Nad ranem, kiedy się przebudziłem zastałem puste łóżko. Zebrałem swoje ubrania, a raczej ich resztki i udałem się do swojego pokoju. Po wzięciu prysznica i ogarnięciu się, zszedłem do kuchni. Zastałem tam tylko V'a, który kończył jeść śniadanie.
- Gdzie są pozostali? - zagadałem, siadając przy stole.
- Poszli już do wytwórni. Jedz i my też musimy iść. - oznajmił. Zdziwiłem się, zazwyczaj Jimin czekał na mnie, a dziś mu się tak śpieszyło? Dziwne. Po posiłku, udaliśmy się na próbę wokalu, jaki i tańca do wytwórni. Przez cały dzień, Park mnie unikał i był strasznie oziębły. Nie wiedziałem dlaczego tak się zachowywał, przecież dopiero kilka godzin temu było między nami tak gorąco.
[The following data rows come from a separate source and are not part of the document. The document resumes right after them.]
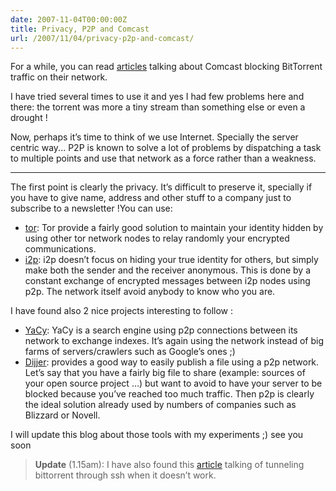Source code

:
 ```yaml
---
date: 2007-11-04T00:00:00Z
title: Privacy, P2P and Comcast
url: /2007/11/04/privacy-p2p-and-comcast/
---
```


For a while, you can read [articles](http://web.archive.org/web/20080206160955/http://www.boingboing.net/2007/10/20/how-the-ap-busted-co.html) talking about Comcast blocking BitTorrent traffic on their network.

I have tried several times to use it and yes I had few problems here and there: the torrent was more a tiny stream than something else or even a drought !

Now, perhaps it’s time to think of we use Internet. Specially the server centric way... P2P is known to solve a lot of problems by dispatching a task to multiple points and use that network as a force rather than a weakness.

---

The first point is clearly the privacy. It’s difficult to preserve it, specially if you have to give name, address and other stuff to a company just to subscribe to a newsletter !You can use:

* [tor](http://www.torproject.org/): Tor provide a fairly good solution to maintain your identity hidden by using other tor network nodes to relay randomly your encrypted communications.
* [i2p](http://www.i2p2.de/): i2p doesn’t focus on hiding your true identity for others, but simply make both the sender and the receiver anonymous. This is done by a constant exchange of encrypted messages between i2p nodes using p2p. The network itself avoid anybody to know who you are.

I have found also 2 nice projects interesting to follow :

* [YaCy](http://yacy.net/): YaCy is a search engine using p2p connections between its network to exchange indexes. It’s again using the network instead of big farms of servers/crawlers such as Google’s ones ;)
* [Dijjer](http://code.google.com/p/dijjer/): provides a good way to easily publish a file using a p2p network. Let’s say that you have a fairly big file to share (example: sources of your open source project …) but want to avoid to have your server to be blocked because you’ve reached too much traffic. Then p2p is clearly the ideal solution already used by numbers of companies such as Blizzard or Novell.

I will update this blog about those tools with my experiments ;) see you soon

> **Update** (1.15am): I have also found this [article](http://web.archive.org/web/20080206160955/http://whalesalad.com/2006/08/27/tunneling-bittorrent-over-ssh/) talking of tunneling bittorrent through ssh when it doesn’t work.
Dopiero wieczorem wszytko się wyjaśniło, choć w życiu nie chciałbym tego usłyszeć. Kiedy nadarzyła się okazja i pozostaliśmy sami, zapytałem go w końcu o co mu chodzi. On stwierdził, że już mnie nie kocha, że w ogóle nie czuł tego co ja. Nigdy nie byl tej orientacji co ja i nigdy nie będzie. Po czym dobił mnie wiadomością iż zakochał się w jakieś dziewczynie, a wczorajsza noc to było nasze pożegnanie. Gdy wyszedł, upadłem na kolana,a z moich oczu zaczęły płynąć łzy. Nie docierały do mnie żadne głosy, ani słowa chłopaków skierowane do mnie. Mój świat wtedy się zawalił. Głowę przepełniały wszystkie chwile spędzone z nim. Kiedy powoli się uspokoiłem, wstałem i wyszedłem na dwór. Ruszyłem przed siebie. Nie wiedziałem do kąd idę, nie miałem gdzie się podziać. Do dormu nie chciałem wracać. Za dużo tam wspomnień. Po jakimś czasie wylądowałem przy jakimś moście z rzeką. Usiadłem na ławce i zacząłem patrzeć w przestrzeń. Teraz docierało do mnie, że już wcześniej wysyłam mi sygnały, że chce ze mną zerwać. Ja widzący wszytko przez różowe okulary, nie zauważyłem tego. Jak teraz będzie wyglądać, moje życie? Przecież nie będę mógł normalnie spojrzeć mu w oczy, nie zakocham się ponownie.
-Zabij się. - słyszałem te słowa w mojej głowie. Racja, jak nie mogę być z nim, to po co żyć? Z tą myślą wstałem, zrucając kurtkę wskoczyłem do wody. Po chwilowym bólu, już nic więcej nie czułem.....
"Przepraszam was wszystkich, za moje bezsensowne istnienie. Wybaczcie mi co wam złego uczyniłem. Beze mnie będzie wam o wiele lepiej. Czułem, że bez Niego u mego boku nie dałby rady. To nie wasza wina. Dalej spełniajcie swoje marzenia, jako BTS. Kocham was, bracia.
Wasz Min Yoongi "
Tak wiadomość pozostała po nim, kiedy to znaleźli kurtkę wraz z telefonem, zbyt późno aby go uratować. Nie którzy, żałowali swoich słów, jak i czynów. Szczególnie ostatnia osoba, która miała z nim kontakt. Teraz nic nie sprawi, że on wróci, ale na zawsze pozostanie on w ich serach, jaki wiernych fanek.